▸ PROBLEM DETAILS
Copy every line of the entries that has the string "githubusercontent" in it.

*** Block opens ***

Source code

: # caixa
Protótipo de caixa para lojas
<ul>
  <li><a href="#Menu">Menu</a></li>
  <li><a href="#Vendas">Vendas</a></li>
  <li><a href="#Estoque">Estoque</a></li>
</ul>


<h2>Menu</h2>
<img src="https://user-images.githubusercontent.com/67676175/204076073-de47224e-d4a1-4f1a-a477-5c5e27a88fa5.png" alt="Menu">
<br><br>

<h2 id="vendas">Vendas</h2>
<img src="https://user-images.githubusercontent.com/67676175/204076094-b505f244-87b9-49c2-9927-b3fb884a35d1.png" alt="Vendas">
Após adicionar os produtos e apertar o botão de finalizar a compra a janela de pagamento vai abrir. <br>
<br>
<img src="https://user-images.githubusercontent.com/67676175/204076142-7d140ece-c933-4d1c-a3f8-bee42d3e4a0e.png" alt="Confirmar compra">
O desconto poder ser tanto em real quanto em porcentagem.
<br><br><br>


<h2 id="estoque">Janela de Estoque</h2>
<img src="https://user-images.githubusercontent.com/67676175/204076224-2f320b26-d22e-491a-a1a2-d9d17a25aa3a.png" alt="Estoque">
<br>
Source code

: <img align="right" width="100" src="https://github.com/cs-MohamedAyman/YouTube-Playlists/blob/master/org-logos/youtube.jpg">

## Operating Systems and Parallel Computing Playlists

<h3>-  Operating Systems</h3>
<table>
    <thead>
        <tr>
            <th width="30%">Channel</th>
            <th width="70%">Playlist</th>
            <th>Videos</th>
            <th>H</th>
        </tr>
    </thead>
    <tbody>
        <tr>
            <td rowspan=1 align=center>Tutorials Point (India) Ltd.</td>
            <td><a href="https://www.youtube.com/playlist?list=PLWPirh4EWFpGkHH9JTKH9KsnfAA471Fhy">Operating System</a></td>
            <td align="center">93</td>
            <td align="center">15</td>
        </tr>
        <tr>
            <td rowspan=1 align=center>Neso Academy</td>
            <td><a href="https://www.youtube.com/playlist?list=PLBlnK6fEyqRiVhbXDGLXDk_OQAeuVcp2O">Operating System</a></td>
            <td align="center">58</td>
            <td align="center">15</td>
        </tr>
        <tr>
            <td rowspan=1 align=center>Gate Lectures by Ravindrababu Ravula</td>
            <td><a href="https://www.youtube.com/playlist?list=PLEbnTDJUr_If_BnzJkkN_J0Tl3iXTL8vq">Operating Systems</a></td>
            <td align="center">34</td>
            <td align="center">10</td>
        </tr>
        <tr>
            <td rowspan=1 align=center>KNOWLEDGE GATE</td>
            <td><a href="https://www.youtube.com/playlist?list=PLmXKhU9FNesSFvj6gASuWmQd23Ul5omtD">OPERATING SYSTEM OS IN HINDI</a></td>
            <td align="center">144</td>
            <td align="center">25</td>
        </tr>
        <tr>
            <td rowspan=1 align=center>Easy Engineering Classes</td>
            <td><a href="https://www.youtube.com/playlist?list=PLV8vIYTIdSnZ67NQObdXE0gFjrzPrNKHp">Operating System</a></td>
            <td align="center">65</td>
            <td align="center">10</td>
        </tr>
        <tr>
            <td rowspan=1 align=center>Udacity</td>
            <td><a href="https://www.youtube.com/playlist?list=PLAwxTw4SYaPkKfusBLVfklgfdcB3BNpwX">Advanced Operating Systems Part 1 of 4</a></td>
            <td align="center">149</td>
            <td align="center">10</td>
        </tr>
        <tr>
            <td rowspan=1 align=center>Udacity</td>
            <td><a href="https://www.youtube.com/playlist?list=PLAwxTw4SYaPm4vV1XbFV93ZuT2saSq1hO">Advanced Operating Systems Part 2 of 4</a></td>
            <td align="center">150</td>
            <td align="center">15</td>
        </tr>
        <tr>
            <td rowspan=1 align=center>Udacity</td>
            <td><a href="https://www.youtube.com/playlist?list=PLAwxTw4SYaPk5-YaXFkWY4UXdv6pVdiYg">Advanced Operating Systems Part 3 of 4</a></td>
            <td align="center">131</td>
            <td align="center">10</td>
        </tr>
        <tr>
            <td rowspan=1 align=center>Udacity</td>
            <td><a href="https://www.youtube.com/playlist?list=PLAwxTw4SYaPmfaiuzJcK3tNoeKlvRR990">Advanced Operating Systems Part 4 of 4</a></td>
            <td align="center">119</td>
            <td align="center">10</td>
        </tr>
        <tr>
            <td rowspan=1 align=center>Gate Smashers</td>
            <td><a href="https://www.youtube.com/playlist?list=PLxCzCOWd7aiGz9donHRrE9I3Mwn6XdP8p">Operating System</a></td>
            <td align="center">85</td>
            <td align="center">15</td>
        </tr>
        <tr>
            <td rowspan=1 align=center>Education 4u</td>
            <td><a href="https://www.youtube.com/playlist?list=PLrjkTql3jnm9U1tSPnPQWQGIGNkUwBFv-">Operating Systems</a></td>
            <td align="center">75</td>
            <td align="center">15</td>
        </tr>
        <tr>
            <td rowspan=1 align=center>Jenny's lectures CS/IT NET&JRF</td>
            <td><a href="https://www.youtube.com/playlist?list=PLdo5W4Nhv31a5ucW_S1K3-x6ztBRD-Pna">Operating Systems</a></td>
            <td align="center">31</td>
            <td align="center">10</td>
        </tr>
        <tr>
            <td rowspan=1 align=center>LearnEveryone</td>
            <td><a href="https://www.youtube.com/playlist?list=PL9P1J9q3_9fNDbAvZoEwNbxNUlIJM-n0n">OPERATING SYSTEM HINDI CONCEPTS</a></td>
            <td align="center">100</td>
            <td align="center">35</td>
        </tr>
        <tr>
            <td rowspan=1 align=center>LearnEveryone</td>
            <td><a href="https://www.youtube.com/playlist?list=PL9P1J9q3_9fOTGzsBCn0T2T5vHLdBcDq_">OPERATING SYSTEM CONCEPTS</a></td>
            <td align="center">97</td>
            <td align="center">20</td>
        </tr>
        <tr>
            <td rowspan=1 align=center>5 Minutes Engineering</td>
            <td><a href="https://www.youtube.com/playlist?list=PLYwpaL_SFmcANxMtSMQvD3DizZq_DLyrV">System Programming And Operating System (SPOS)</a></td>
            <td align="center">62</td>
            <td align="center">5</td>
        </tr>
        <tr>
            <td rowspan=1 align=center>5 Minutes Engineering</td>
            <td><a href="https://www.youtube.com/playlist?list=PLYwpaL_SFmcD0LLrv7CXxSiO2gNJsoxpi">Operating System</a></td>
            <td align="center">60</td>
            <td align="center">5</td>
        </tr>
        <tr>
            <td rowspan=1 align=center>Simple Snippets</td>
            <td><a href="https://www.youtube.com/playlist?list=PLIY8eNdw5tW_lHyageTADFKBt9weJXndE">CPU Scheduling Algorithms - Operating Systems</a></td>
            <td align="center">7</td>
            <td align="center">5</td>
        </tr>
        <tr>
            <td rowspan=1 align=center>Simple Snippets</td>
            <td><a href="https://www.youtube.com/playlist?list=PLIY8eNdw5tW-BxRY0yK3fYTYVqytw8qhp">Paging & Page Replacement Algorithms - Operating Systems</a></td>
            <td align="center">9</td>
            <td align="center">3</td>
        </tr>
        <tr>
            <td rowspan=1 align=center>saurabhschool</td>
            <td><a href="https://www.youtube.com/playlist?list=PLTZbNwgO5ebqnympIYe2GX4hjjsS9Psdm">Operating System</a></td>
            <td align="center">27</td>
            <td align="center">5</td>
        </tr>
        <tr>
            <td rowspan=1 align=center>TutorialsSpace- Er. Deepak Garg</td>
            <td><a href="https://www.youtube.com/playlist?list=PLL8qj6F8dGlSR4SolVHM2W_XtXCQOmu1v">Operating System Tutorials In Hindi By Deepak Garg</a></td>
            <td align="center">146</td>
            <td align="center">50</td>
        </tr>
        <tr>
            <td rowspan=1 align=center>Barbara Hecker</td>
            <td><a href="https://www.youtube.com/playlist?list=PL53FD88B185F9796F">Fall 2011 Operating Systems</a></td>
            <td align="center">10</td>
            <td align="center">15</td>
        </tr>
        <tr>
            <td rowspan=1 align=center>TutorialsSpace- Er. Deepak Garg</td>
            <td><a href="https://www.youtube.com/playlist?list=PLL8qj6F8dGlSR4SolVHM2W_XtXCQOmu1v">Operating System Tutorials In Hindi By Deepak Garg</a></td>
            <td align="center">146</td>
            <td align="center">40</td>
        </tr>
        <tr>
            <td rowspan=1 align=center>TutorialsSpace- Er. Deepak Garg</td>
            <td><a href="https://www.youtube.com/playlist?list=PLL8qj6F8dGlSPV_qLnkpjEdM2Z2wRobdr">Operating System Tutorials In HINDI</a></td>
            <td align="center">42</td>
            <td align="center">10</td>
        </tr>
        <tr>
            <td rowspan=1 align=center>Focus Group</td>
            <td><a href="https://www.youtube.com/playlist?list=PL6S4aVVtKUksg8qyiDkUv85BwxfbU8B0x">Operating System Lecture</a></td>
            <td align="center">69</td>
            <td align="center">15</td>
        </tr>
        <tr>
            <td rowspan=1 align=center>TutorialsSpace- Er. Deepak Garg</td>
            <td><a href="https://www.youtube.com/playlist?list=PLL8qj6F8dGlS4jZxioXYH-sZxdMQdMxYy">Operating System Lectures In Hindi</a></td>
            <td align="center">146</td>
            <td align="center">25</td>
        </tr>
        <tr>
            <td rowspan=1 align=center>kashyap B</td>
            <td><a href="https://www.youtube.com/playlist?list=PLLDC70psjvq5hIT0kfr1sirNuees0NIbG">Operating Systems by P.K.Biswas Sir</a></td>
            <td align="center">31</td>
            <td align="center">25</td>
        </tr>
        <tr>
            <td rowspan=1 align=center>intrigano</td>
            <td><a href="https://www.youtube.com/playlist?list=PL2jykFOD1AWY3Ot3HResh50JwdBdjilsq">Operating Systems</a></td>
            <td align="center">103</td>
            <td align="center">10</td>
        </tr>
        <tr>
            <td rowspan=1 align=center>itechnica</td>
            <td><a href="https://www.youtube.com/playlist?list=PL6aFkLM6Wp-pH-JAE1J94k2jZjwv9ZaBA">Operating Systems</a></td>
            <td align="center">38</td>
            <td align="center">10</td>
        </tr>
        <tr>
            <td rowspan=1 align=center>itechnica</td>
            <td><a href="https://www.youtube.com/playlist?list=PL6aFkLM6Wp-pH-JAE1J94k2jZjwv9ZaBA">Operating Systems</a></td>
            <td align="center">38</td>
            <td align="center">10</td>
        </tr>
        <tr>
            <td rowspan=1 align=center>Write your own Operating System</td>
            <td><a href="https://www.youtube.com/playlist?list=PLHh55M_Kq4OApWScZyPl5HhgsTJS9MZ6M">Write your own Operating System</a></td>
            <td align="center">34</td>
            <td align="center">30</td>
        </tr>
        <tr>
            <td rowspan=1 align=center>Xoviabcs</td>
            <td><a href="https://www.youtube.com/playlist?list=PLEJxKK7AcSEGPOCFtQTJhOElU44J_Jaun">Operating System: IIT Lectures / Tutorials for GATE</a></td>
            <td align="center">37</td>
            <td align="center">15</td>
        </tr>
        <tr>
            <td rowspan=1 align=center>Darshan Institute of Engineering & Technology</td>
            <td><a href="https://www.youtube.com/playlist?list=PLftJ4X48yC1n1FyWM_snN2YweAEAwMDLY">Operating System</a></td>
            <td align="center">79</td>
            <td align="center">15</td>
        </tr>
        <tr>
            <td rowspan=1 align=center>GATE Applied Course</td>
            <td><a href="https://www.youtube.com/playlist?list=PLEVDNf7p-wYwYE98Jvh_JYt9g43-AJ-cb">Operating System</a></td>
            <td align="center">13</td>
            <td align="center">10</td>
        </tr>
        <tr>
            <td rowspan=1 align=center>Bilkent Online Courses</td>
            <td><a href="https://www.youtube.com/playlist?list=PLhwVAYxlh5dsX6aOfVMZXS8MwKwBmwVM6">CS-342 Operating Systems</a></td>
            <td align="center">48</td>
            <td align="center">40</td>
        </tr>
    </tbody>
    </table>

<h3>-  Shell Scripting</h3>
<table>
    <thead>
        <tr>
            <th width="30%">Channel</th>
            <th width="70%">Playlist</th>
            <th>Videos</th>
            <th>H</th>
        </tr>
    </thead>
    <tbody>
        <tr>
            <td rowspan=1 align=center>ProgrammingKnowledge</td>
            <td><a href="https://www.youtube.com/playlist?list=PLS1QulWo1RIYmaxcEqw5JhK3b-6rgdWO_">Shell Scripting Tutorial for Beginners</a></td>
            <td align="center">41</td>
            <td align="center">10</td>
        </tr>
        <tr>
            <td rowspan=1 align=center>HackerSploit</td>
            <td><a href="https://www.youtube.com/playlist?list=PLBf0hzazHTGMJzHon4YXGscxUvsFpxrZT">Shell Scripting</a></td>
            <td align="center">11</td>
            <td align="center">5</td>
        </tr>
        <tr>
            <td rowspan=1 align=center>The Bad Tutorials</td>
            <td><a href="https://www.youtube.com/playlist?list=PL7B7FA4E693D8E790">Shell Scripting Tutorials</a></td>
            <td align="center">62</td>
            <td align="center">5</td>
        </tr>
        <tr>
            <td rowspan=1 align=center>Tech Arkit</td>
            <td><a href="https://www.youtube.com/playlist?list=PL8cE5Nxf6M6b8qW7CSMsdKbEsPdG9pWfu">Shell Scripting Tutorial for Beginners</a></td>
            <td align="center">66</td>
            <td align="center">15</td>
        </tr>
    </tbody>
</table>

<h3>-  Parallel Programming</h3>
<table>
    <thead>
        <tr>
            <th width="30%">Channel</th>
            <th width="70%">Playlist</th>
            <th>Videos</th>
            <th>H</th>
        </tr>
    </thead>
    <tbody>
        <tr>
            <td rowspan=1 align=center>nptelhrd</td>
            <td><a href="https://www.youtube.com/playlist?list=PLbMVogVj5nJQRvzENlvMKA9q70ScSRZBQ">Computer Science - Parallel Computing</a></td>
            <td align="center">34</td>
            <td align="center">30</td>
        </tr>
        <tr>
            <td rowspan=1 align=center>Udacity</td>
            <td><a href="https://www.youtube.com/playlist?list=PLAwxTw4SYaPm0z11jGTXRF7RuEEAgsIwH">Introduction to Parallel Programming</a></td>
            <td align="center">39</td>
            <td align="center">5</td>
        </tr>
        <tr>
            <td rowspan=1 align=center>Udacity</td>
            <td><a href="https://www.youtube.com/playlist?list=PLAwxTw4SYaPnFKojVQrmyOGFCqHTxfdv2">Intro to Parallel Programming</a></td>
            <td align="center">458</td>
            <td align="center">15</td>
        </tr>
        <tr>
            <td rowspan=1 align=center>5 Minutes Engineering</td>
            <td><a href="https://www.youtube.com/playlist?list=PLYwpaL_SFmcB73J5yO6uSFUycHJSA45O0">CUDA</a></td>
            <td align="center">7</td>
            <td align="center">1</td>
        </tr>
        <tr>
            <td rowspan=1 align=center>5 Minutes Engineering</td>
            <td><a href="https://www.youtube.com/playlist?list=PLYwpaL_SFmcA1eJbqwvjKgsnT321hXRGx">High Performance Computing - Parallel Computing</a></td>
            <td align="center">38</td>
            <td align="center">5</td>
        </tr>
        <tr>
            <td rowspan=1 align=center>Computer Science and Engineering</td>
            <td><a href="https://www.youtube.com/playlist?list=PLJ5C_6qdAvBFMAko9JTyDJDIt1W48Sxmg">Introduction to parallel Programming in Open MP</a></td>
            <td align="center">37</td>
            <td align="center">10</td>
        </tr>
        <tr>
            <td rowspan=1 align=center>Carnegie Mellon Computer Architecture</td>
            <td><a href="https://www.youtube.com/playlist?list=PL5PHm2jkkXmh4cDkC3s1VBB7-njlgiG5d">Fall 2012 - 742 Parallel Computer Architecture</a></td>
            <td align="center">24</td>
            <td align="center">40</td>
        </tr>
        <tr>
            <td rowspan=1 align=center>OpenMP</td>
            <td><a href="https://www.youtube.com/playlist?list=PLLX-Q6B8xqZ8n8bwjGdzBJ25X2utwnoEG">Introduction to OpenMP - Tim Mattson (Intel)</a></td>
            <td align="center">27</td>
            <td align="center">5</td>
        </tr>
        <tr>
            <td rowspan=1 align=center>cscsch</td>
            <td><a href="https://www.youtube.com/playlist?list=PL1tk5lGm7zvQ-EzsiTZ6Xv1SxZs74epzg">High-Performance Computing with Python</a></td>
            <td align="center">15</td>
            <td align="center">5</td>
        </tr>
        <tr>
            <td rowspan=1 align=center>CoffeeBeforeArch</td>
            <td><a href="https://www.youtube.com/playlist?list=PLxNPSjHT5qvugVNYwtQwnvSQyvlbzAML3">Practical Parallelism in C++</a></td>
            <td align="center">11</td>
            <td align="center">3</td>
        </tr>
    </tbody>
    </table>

*** Block closes ***

▸ RESULT OF THE EXERCISE
<img src="https://user-images.githubusercontent.com/67676175/204076073-de47224e-d4a1-4f1a-a477-5c5e27a88fa5.png" alt="Menu">
<img src="https://user-images.githubusercontent.com/67676175/204076094-b505f244-87b9-49c2-9927-b3fb884a35d1.png" alt="Vendas">
<img src="https://user-images.githubusercontent.com/67676175/204076142-7d140ece-c933-4d1c-a3f8-bee42d3e4a0e.png" alt="Confirmar compra">
<img src="https://user-images.githubusercontent.com/67676175/204076224-2f320b26-d22e-491a-a1a2-d9d17a25aa3a.png" alt="Estoque">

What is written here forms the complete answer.